L'enfant de la classe moyenne face à un milieu riche

Ce côté sombre de Schumacher, Docteur Jeckyll dans la vraie vie et Mister Hyde au volant d'une F1, est passé à l'as dans le documentaire. Pour autant, le film permet de découvrir, ou de redécouvrir, la trajectoire d'un gamin issu de la classe moyenne qui va très vite se confronter à un monde de riches. Car très rares sont les pilotes de F1 qui ne sont pas des rejetons de très bonnes familles. Cette différence avec ses confrères et rivaux explique peut-être, en partie, l'itinéraire d'un ambitieux prêt à tout pour réussir et même à prendre tous les risques. Et comme lui rappelait l'un de ces rivaux qu'il a poussé à la faute parmi tant d'autres, "on ne fait pas ça, Michaël. Tu n'as pas à rouler à 15 cm de ma voiture à 240 km/h".

Une bête de travail dans le paddock.
Une bête de travail dans le paddock.

Et puis surtout, ce travail des trois documentaristes, malgré ses défauts, permet de revoir nombre d'images oubliées et même inédites d'un Schumacher virtuose sur la piste, bête de travail dans le paddock et très largement au-dessus du niveau des autres pilotes de son époque, et, peut-être, de toutes les époques.

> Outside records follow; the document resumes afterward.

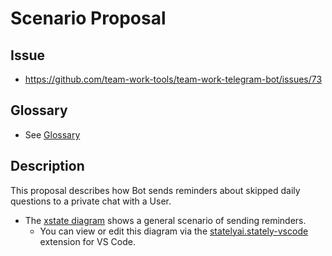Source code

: # Scenario Proposal

## Issue

- <https://github.com/team-work-tools/team-work-telegram-bot/issues/73>

## Glossary

- See [Glossary](./glossary.md)

## Description

This proposal describes how Bot sends reminders about skipped daily questions to a private chat with a User.

- The [xstate diagram](../snippets/snippet-001.ts) shows a general scenario of sending reminders.
  - You can view or edit this diagram via the [statelyai.stately-vscode
](https://marketplace.visualstudio.com/items?itemName=statelyai.stately-vscode) extension for VS Code.
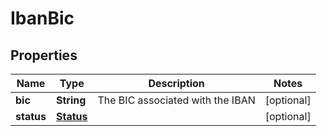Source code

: 
# IbanBic

## Properties
Name | Type | Description | Notes
------------ | ------------- | ------------- | -------------
**bic** | **String** | The BIC associated with the IBAN |  [optional]
**status** | [**Status**](Status.md) |  |  [optional]



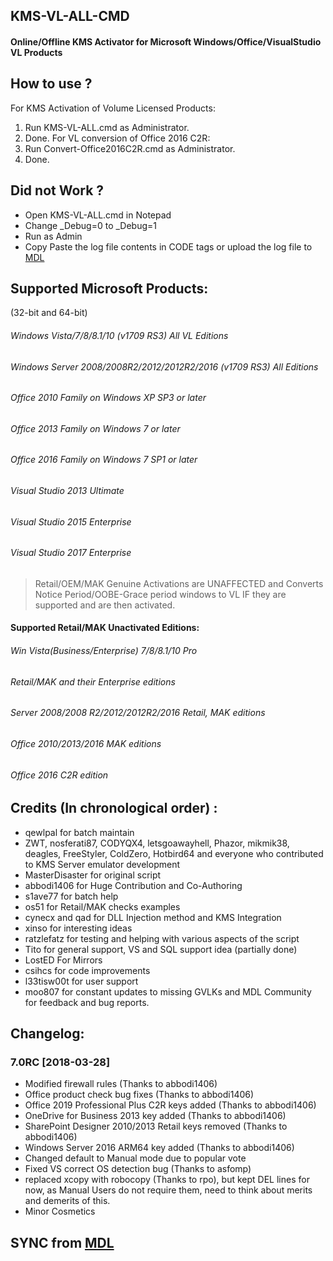 ## KMS-VL-ALL-CMD   

#### Online/Offline KMS Activator for Microsoft Windows/Office/VisualStudio VL Products

## How to use ?
For KMS Activation of Volume Licensed Products:
1. Run KMS-VL-ALL.cmd as Administrator.
2. Done.
For VL conversion of Office 2016 C2R:
1. Run Convert-Office2016C2R.cmd as Administrator.
2. Done.


## Did not Work ?
- Open KMS-VL-ALL.cmd in Notepad
- Change _Debug=0 to _Debug=1
- Run as Admin
- Copy Paste the log file contents in CODE tags or upload the log file to [MDL](https://forums.mydigitallife.net/threads/kms_vl_all-online-offline-kms-activator.63471/)

## Supported Microsoft Products:
(32-bit and 64-bit)
###### Windows Vista/7/8/8.1/10 (v1709 RS3) All VL Editions
###### Windows Server 2008/2008R2/2012/2012R2/2016 (v1709 RS3) All Editions
###### Office 2010 Family on Windows XP SP3 or later
###### Office 2013 Family on Windows 7 or later
###### Office 2016 Family on Windows 7 SP1 or later
###### Visual Studio 2013 Ultimate
###### Visual Studio 2015 Enterprise
###### Visual Studio 2017 Enterprise

>Retail/OEM/MAK Genuine Activations are UNAFFECTED and Converts Notice Period/OOBE-Grace period windows to VL IF they are supported and are then activated.

#### Supported Retail/MAK Unactivated Editions:
###### Win Vista(Business/Enterprise) 7/8/8.1/10 Pro
###### Retail/MAK and their Enterprise editions 
###### Server 2008/2008 R2/2012/2012R2/2016 Retail, MAK editions
###### Office 2010/2013/2016 MAK editions
###### Office 2016 C2R edition  

## Credits (In chronological order) :
- qewlpal for batch maintain 
- ZWT, nosferati87, CODYQX4, letsgoawayhell, Phazor, mikmik38, deagles, FreeStyler, ColdZero, Hotbird64 and everyone who contributed to KMS Server emulator development
- MasterDisaster for original script
- abbodi1406 for Huge Contribution and Co-Authoring
- s1ave77 for batch help
- os51 for Retail/MAK checks examples
- cynecx and qad for DLL Injection method and KMS Integration
- xinso for interesting ideas
- ratzlefatz for testing and helping with various aspects of the script
- Tito for general support, VS and SQL support idea (partially done)
- LostED For Mirrors
- csihcs for code improvements
- l33tisw00t for user support
- moo807 for constant updates to missing GVLKs
and MDL Community for feedback and bug reports.

## Changelog:
### 7.0RC [2018-03-28]
- Modified firewall rules (Thanks to abbodi1406)
- Office product check bug fixes (Thanks to abbodi1406)
- Office 2019 Professional Plus C2R keys added (Thanks to abbodi1406)
- OneDrive for Business 2013 key added (Thanks to abbodi1406)
- SharePoint Designer 2010/2013 Retail keys removed (Thanks to abbodi1406)
- Windows Server 2016 ARM64 key added (Thanks to abbodi1406)
- Changed default to Manual mode due to popular vote
- Fixed VS correct OS detection bug (Thanks to asfomp)
- replaced xcopy with robocopy (Thanks to rpo), but kept DEL lines for now, as Manual Users do not require them, need to think about merits and demerits of this.
- Minor Cosmetics

## SYNC from [MDL](https://forums.mydigitallife.net/threads/kms_vl_all-online-offline-kms-activator.63471/)

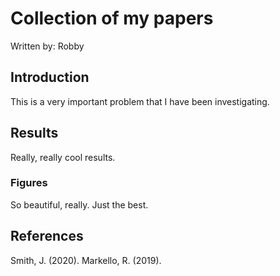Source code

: # Collection of my papers

Written by: Robby

## Introduction

This is a very important problem that I have been investigating.

## Results

Really, really cool results.

### Figures

So beautiful, really. Just the best.

## References

Smith, J. (2020). 
Markello, R. (2019).
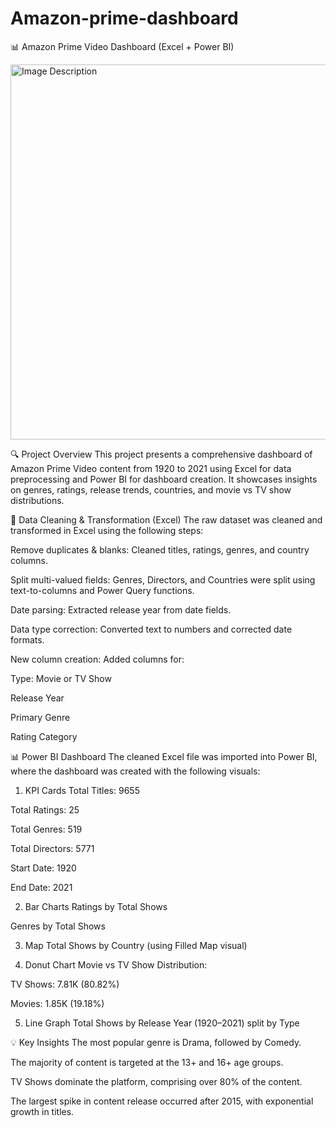 # Amazon-prime-dashboard
📊 Amazon Prime Video Dashboard (Excel + Power BI)

<img src="" alt="Image Description" width="600">



🔍 Project Overview
This project presents a comprehensive dashboard of Amazon Prime Video content from 1920 to 2021 using Excel for data preprocessing and Power BI for dashboard creation. It showcases insights on genres, ratings, release trends, countries, and movie vs TV show distributions.

🧹 Data Cleaning & Transformation (Excel)
The raw dataset was cleaned and transformed in Excel using the following steps:

Remove duplicates & blanks: Cleaned titles, ratings, genres, and country columns.

Split multi-valued fields: Genres, Directors, and Countries were split using text-to-columns and Power Query functions.

Date parsing: Extracted release year from date fields.

Data type correction: Converted text to numbers and corrected date formats.

New column creation: Added columns for:

Type: Movie or TV Show

Release Year

Primary Genre

Rating Category

📊 Power BI Dashboard
The cleaned Excel file was imported into Power BI, where the dashboard was created with the following visuals:

1. KPI Cards
Total Titles: 9655

Total Ratings: 25

Total Genres: 519

Total Directors: 5771

Start Date: 1920

End Date: 2021

2. Bar Charts
Ratings by Total Shows

Genres by Total Shows

3. Map
Total Shows by Country (using Filled Map visual)

4. Donut Chart
Movie vs TV Show Distribution:

TV Shows: 7.81K (80.82%)

Movies: 1.85K (19.18%)

5. Line Graph
Total Shows by Release Year (1920–2021) split by Type

💡 Key Insights
The most popular genre is Drama, followed by Comedy.

The majority of content is targeted at the 13+ and 16+ age groups.

TV Shows dominate the platform, comprising over 80% of the content.

The largest spike in content release occurred after 2015, with exponential growth in titles.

En le regardant évoluer, sous un épais manteau de pluie en 1996, au volant d'une Ferrari à peu près aussi compétitive qu'une brouette, on imagine le gamin qui conduisait et gagnait des courses sur des karts ruinés faute de budget, avec des pneus abandonnés par les autres concurrents pour avoir trop servi.

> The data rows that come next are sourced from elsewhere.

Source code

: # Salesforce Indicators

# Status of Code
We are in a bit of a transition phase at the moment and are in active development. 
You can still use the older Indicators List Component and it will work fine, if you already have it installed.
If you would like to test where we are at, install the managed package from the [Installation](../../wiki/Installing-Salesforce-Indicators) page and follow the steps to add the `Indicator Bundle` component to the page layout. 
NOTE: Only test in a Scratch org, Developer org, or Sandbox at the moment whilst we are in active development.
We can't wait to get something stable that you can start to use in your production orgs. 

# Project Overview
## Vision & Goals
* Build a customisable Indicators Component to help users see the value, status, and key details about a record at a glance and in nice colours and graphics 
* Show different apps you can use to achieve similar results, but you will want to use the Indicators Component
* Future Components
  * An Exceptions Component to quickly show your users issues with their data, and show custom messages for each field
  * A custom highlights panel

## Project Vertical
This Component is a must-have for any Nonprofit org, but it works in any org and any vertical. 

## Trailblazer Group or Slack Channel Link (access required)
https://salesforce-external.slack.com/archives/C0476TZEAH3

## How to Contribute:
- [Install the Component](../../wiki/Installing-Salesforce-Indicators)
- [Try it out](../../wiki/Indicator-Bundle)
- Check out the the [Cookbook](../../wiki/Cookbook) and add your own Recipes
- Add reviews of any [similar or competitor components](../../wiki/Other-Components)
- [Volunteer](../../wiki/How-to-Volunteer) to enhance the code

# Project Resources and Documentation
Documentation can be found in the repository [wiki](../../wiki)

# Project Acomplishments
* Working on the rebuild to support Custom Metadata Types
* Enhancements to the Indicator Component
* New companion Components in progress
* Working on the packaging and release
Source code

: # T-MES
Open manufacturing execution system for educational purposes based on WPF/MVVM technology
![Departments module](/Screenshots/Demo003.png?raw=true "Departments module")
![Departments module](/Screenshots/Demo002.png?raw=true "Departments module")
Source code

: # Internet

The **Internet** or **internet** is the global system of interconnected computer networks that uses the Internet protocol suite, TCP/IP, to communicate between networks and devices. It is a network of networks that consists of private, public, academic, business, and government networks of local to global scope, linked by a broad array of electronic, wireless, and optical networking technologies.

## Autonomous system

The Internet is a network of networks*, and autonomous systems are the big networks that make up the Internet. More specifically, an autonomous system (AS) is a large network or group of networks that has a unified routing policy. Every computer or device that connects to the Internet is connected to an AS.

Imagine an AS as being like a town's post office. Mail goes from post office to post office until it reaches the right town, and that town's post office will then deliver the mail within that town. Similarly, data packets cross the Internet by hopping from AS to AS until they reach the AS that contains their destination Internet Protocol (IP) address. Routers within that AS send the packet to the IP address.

Une trajectoire coupée net

De ses débuts difficiles, il a su faire des atouts avec des autos pas toujours au niveau et devenir le plus grand en étant couronné sept fois champion du monde. Quant à l'homme ultra-déterminé mais complexe qu'il était, il faudra se contenter d'une scène qui le résume assez bien. Plusieurs mois après la relative réserve qu'il a adoptée au moment de la mort de Senna à Imola en 1994 (un grand prix qu'il gagna), Schumi se rend compte, en pleine conférence de presse, qu'il vient d'égaler le nombre de victoire du Brésilien. Il éclate soudain en sanglots devant les journalistes du monde entier, incapable de s'arrêter de pleurer. On suit ainsi la destinée d'un homme hors du commun par ses qualités et ses défauts, jusqu'à ce jour fatal du 29 décembre 2013 ou une chute a mis fin à une trajectoire qui jusque-là se jouait des intempéries, de la qualité de la mécanique comme des adversaires.